How to deal? Cry. You’re allowed. Eat chocolate. Have red wine and popcorn for supper. Throw something and think irrational thoughts. And then get over it. Because no one likes hanging around a self-pitier. Your book was rejected, your father did not just die. Get perspective. There are two reasons why you were rejected: 1) your book sucks or 2) you haven’t made the connection yet.
Bad News #2: The editors removed a rather large chunk of what you wrote, because they don’t like it.
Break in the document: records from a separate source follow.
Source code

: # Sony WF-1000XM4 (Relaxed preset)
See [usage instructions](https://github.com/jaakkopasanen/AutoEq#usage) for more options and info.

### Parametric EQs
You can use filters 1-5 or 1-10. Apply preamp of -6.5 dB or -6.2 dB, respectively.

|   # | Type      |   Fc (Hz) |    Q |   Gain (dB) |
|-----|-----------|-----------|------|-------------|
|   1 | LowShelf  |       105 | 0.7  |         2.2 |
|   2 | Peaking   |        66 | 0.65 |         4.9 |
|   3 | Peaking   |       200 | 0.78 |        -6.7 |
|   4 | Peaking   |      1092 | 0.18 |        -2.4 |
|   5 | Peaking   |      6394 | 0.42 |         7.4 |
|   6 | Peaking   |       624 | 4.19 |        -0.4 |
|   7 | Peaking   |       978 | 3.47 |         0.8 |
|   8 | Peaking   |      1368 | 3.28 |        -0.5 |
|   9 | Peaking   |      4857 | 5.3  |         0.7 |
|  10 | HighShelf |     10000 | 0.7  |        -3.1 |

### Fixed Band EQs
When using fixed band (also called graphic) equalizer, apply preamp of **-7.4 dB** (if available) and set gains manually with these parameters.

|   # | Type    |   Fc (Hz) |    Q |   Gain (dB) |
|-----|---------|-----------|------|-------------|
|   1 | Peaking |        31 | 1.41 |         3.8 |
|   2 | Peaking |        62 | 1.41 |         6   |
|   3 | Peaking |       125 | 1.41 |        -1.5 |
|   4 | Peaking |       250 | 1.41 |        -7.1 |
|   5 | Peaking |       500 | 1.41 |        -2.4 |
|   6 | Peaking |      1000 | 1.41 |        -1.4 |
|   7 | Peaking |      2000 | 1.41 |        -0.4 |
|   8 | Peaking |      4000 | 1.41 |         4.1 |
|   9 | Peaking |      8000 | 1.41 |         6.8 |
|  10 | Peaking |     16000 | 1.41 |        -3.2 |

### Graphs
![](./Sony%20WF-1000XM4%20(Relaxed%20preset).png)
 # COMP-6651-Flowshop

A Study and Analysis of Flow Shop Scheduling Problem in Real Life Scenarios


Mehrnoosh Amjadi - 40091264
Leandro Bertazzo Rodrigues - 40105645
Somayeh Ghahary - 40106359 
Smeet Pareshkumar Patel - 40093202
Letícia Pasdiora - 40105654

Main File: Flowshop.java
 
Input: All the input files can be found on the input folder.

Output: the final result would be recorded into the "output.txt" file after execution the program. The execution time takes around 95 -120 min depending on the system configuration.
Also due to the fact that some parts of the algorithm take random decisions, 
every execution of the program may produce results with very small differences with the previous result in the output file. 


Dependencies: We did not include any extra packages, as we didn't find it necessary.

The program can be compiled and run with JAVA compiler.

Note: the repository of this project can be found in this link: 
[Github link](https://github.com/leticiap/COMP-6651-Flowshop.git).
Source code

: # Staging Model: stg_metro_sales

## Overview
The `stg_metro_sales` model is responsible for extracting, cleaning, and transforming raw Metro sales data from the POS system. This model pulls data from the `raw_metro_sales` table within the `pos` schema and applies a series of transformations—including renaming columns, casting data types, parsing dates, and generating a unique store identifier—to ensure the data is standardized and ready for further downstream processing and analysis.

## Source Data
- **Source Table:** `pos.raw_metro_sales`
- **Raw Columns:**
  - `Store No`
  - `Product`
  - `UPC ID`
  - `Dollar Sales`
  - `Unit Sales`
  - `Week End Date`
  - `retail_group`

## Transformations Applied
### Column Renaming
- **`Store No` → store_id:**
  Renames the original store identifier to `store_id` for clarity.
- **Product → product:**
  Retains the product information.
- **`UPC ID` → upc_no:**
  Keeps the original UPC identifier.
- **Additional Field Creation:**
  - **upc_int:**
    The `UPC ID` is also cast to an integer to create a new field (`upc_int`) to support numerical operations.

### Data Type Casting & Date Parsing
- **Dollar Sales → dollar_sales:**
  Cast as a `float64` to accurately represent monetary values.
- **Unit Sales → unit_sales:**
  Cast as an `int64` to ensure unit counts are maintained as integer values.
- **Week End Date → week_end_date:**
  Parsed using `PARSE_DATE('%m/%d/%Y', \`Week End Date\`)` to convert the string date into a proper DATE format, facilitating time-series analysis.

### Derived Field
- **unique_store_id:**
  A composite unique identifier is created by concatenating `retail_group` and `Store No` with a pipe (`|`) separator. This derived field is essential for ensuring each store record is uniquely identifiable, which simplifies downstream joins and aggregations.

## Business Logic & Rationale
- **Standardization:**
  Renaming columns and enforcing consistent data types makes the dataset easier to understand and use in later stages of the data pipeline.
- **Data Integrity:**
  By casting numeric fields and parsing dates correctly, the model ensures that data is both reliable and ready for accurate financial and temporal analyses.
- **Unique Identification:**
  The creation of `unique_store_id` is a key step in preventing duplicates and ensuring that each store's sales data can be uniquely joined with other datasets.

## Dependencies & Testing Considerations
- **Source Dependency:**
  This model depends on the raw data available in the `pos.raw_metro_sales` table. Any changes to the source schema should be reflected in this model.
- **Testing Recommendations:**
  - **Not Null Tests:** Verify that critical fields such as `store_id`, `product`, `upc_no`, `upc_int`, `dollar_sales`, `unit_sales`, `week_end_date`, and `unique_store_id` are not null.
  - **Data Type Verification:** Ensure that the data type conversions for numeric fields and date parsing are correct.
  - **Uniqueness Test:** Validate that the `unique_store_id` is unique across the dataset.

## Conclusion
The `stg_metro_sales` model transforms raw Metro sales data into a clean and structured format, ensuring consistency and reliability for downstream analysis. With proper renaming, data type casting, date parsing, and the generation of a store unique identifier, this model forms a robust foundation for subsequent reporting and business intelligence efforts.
How to deal? Cry. You’re allowed. Eat chocolate. Have red wine and popcorn for supper. Throw something and think irrational thoughts. And then get over it. Time to look at two options. 1) argue with your editor or 2)allow the changes
Arguing with your editor can be good or it can be bad. Try not to use any bad words or criticisms. Editors are terribly smart and there is a reason why they have the job they do. They also have the power to make you look good or bad. Editors talk. If you are a bad person they don’t like talking to, it’ll get around. Ask your editor why? If it is terribly pertinent to the story, explain. If they are firm, how can you be changed? Or, when it happens to me, I think about it, pray about it and ask God to either change them, or me.
Bad News #3: Your book isn’t coming out on the release date.
How to deal? sigh and get over it. You can’t change that. No matter what. Get focused on the next project.
So: today I got to edit some stuff I didn’t really want to, but I think with some super creative ideas, I can make it rock even more so.
And my second book won’t be out until October. Instead of August.